### Activity
Restate each record word for word, from the first to the last.

### Available data

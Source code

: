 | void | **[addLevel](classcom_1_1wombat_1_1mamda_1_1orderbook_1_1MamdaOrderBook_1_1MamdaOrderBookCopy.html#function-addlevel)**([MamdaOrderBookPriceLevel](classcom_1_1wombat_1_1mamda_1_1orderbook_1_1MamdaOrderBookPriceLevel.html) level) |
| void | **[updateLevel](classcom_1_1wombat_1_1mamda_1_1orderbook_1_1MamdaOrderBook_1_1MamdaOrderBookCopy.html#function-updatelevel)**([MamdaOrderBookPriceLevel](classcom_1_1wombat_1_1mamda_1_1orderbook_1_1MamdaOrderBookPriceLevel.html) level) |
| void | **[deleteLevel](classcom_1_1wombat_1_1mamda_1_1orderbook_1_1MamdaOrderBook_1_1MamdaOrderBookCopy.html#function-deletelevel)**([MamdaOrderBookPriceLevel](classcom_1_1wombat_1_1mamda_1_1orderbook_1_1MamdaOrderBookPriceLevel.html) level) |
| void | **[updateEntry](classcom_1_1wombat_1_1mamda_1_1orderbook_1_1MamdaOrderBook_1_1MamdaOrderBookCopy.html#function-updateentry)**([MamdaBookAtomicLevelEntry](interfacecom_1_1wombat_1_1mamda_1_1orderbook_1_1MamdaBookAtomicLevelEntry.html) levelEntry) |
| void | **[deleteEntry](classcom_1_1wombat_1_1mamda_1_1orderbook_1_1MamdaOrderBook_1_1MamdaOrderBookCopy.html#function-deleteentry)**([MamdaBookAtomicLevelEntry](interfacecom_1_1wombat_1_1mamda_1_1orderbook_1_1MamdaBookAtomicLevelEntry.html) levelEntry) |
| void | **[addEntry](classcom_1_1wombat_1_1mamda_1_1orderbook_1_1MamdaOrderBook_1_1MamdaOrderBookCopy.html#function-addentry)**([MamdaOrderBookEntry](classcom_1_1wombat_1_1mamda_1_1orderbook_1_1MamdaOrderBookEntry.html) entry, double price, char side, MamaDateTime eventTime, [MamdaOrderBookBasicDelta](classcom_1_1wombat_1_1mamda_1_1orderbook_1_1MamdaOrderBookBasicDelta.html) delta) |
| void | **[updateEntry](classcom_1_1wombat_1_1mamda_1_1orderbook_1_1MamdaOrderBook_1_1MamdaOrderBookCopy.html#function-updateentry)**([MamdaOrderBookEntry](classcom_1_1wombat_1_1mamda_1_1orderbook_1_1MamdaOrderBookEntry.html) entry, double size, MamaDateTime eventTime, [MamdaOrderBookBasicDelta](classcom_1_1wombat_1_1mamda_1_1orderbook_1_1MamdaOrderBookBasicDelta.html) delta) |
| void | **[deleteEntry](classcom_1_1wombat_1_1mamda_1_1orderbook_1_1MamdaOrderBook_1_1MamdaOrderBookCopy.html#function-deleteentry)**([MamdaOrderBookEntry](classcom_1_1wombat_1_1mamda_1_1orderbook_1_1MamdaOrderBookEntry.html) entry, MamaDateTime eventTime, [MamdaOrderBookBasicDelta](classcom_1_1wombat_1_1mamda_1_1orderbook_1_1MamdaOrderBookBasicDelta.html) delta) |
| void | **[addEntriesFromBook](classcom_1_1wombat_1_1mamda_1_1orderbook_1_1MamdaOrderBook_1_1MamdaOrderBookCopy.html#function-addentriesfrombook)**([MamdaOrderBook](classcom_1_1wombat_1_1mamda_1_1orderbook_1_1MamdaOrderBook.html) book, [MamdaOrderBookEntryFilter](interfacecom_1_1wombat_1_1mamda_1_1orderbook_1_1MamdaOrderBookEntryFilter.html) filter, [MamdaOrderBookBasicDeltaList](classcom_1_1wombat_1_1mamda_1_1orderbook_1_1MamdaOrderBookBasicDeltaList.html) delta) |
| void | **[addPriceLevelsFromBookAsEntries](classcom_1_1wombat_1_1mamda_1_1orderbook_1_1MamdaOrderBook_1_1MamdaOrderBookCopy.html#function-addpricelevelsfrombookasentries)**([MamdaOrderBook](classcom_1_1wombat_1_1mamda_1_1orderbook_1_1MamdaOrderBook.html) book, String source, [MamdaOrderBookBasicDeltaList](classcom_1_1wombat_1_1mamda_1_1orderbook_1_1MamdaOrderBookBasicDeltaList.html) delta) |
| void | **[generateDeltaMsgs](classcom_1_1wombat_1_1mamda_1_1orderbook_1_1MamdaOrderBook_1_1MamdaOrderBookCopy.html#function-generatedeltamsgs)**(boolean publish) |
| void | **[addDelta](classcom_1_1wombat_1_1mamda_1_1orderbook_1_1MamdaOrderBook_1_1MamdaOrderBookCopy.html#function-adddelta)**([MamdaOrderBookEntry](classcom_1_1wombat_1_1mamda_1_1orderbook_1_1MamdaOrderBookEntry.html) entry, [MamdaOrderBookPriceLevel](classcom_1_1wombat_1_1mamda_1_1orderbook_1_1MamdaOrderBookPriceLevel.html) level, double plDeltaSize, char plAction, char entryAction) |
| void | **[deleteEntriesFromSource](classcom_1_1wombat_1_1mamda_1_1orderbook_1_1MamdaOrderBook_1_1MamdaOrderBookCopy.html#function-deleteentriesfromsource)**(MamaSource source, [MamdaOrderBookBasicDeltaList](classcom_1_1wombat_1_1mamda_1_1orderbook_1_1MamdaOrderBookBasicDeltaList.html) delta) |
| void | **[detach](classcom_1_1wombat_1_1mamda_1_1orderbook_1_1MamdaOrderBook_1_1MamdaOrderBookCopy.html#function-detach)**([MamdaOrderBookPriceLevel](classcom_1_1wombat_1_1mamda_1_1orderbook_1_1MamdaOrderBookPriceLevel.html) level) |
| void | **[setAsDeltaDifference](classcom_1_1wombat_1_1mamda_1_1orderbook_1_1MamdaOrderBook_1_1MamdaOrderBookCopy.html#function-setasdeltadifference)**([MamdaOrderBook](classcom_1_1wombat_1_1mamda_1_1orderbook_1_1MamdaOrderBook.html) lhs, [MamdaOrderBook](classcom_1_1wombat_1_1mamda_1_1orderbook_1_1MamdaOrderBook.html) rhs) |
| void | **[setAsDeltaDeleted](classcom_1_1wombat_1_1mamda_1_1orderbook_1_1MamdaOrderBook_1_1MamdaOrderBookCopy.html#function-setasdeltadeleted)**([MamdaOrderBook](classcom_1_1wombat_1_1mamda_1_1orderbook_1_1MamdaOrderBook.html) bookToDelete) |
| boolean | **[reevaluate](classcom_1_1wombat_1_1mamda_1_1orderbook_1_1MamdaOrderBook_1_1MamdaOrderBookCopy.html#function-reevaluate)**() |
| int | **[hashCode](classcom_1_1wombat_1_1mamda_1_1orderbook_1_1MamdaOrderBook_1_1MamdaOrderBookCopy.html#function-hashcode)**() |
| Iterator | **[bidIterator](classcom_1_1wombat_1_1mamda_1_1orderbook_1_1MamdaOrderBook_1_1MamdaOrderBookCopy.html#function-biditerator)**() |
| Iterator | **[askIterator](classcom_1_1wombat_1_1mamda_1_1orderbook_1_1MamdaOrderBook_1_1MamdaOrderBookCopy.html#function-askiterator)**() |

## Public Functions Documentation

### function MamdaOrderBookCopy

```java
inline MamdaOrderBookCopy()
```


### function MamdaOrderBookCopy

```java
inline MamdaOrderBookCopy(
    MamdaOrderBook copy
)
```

### Written answer
Source code

: | void | **[addLevel](classcom_1_1wombat_1_1mamda_1_1orderbook_1_1MamdaOrderBook_1_1MamdaOrderBookCopy.html#function-addlevel)**([MamdaOrderBookPriceLevel](classcom_1_1wombat_1_1mamda_1_1orderbook_1_1MamdaOrderBookPriceLevel.html) level) |
| void | **[updateLevel](classcom_1_1wombat_1_1mamda_1_1orderbook_1_1MamdaOrderBook_1_1MamdaOrderBookCopy.html#function-updatelevel)**([MamdaOrderBookPriceLevel](classcom_1_1wombat_1_1mamda_1_1orderbook_1_1MamdaOrderBookPriceLevel.html) level) |
| void | **[deleteLevel](classcom_1_1wombat_1_1mamda_1_1orderbook_1_1MamdaOrderBook_1_1MamdaOrderBookCopy.html#function-deletelevel)**([MamdaOrderBookPriceLevel](classcom_1_1wombat_1_1mamda_1_1orderbook_1_1MamdaOrderBookPriceLevel.html) level) |
| void | **[updateEntry](classcom_1_1wombat_1_1mamda_1_1orderbook_1_1MamdaOrderBook_1_1MamdaOrderBookCopy.html#function-updateentry)**([MamdaBookAtomicLevelEntry](interfacecom_1_1wombat_1_1mamda_1_1orderbook_1_1MamdaBookAtomicLevelEntry.html) levelEntry) |
| void | **[deleteEntry](classcom_1_1wombat_1_1mamda_1_1orderbook_1_1MamdaOrderBook_1_1MamdaOrderBookCopy.html#function-deleteentry)**([MamdaBookAtomicLevelEntry](interfacecom_1_1wombat_1_1mamda_1_1orderbook_1_1MamdaBookAtomicLevelEntry.html) levelEntry) |
| void | **[addEntry](classcom_1_1wombat_1_1mamda_1_1orderbook_1_1MamdaOrderBook_1_1MamdaOrderBookCopy.html#function-addentry)**([MamdaOrderBookEntry](classcom_1_1wombat_1_1mamda_1_1orderbook_1_1MamdaOrderBookEntry.html) entry, double price, char side, MamaDateTime eventTime, [MamdaOrderBookBasicDelta](classcom_1_1wombat_1_1mamda_1_1orderbook_1_1MamdaOrderBookBasicDelta.html) delta) |
| void | **[updateEntry](classcom_1_1wombat_1_1mamda_1_1orderbook_1_1MamdaOrderBook_1_1MamdaOrderBookCopy.html#function-updateentry)**([MamdaOrderBookEntry](classcom_1_1wombat_1_1mamda_1_1orderbook_1_1MamdaOrderBookEntry.html) entry, double size, MamaDateTime eventTime, [MamdaOrderBookBasicDelta](classcom_1_1wombat_1_1mamda_1_1orderbook_1_1MamdaOrderBookBasicDelta.html) delta) |
| void | **[deleteEntry](classcom_1_1wombat_1_1mamda_1_1orderbook_1_1MamdaOrderBook_1_1MamdaOrderBookCopy.html#function-deleteentry)**([MamdaOrderBookEntry](classcom_1_1wombat_1_1mamda_1_1orderbook_1_1MamdaOrderBookEntry.html) entry, MamaDateTime eventTime, [MamdaOrderBookBasicDelta](classcom_1_1wombat_1_1mamda_1_1orderbook_1_1MamdaOrderBookBasicDelta.html) delta) |
| void | **[addEntriesFromBook](classcom_1_1wombat_1_1mamda_1_1orderbook_1_1MamdaOrderBook_1_1MamdaOrderBookCopy.html#function-addentriesfrombook)**([MamdaOrderBook](classcom_1_1wombat_1_1mamda_1_1orderbook_1_1MamdaOrderBook.html) book, [MamdaOrderBookEntryFilter](interfacecom_1_1wombat_1_1mamda_1_1orderbook_1_1MamdaOrderBookEntryFilter.html) filter, [MamdaOrderBookBasicDeltaList](classcom_1_1wombat_1_1mamda_1_1orderbook_1_1MamdaOrderBookBasicDeltaList.html) delta) |
| void | **[addPriceLevelsFromBookAsEntries](classcom_1_1wombat_1_1mamda_1_1orderbook_1_1MamdaOrderBook_1_1MamdaOrderBookCopy.html#function-addpricelevelsfrombookasentries)**([MamdaOrderBook](classcom_1_1wombat_1_1mamda_1_1orderbook_1_1MamdaOrderBook.html) book, String source, [MamdaOrderBookBasicDeltaList](classcom_1_1wombat_1_1mamda_1_1orderbook_1_1MamdaOrderBookBasicDeltaList.html) delta) |
| void | **[generateDeltaMsgs](classcom_1_1wombat_1_1mamda_1_1orderbook_1_1MamdaOrderBook_1_1MamdaOrderBookCopy.html#function-generatedeltamsgs)**(boolean publish) |
| void | **[addDelta](classcom_1_1wombat_1_1mamda_1_1orderbook_1_1MamdaOrderBook_1_1MamdaOrderBookCopy.html#function-adddelta)**([MamdaOrderBookEntry](classcom_1_1wombat_1_1mamda_1_1orderbook_1_1MamdaOrderBookEntry.html) entry, [MamdaOrderBookPriceLevel](classcom_1_1wombat_1_1mamda_1_1orderbook_1_1MamdaOrderBookPriceLevel.html) level, double plDeltaSize, char plAction, char entryAction) |
| void | **[deleteEntriesFromSource](classcom_1_1wombat_1_1mamda_1_1orderbook_1_1MamdaOrderBook_1_1MamdaOrderBookCopy.html#function-deleteentriesfromsource)**(MamaSource source, [MamdaOrderBookBasicDeltaList](classcom_1_1wombat_1_1mamda_1_1orderbook_1_1MamdaOrderBookBasicDeltaList.html) delta) |
| void | **[detach](classcom_1_1wombat_1_1mamda_1_1orderbook_1_1MamdaOrderBook_1_1MamdaOrderBookCopy.html#function-detach)**([MamdaOrderBookPriceLevel](classcom_1_1wombat_1_1mamda_1_1orderbook_1_1MamdaOrderBookPriceLevel.html) level) |
| void | **[setAsDeltaDifference](classcom_1_1wombat_1_1mamda_1_1orderbook_1_1MamdaOrderBook_1_1MamdaOrderBookCopy.html#function-setasdeltadifference)**([MamdaOrderBook](classcom_1_1wombat_1_1mamda_1_1orderbook_1_1MamdaOrderBook.html) lhs, [MamdaOrderBook](classcom_1_1wombat_1_1mamda_1_1orderbook_1_1MamdaOrderBook.html) rhs) |
| void | **[setAsDeltaDeleted](classcom_1_1wombat_1_1mamda_1_1orderbook_1_1MamdaOrderBook_1_1MamdaOrderBookCopy.html#function-setasdeltadeleted)**([MamdaOrderBook](classcom_1_1wombat_1_1mamda_1_1orderbook_1_1MamdaOrderBook.html) bookToDelete) |
| boolean | **[reevaluate](classcom_1_1wombat_1_1mamda_1_1orderbook_1_1MamdaOrderBook_1_1MamdaOrderBookCopy.html#function-reevaluate)**() |
| int | **[hashCode](classcom_1_1wombat_1_1mamda_1_1orderbook_1_1MamdaOrderBook_1_1MamdaOrderBookCopy.html#function-hashcode)**() |
| Iterator | **[bidIterator](classcom_1_1wombat_1_1mamda_1_1orderbook_1_1MamdaOrderBook_1_1MamdaOrderBookCopy.html#function-biditerator)**() |
| Iterator | **[askIterator](classcom_1_1wombat_1_1mamda_1_1orderbook_1_1MamdaOrderBook_1_1MamdaOrderBookCopy.html#function-askiterator)**() |

## Public Functions Documentation

### function MamdaOrderBookCopy

```java
inline MamdaOrderBookCopy()
```


### function MamdaOrderBookCopy

```java
inline MamdaOrderBookCopy(
    MamdaOrderBook copy
)
```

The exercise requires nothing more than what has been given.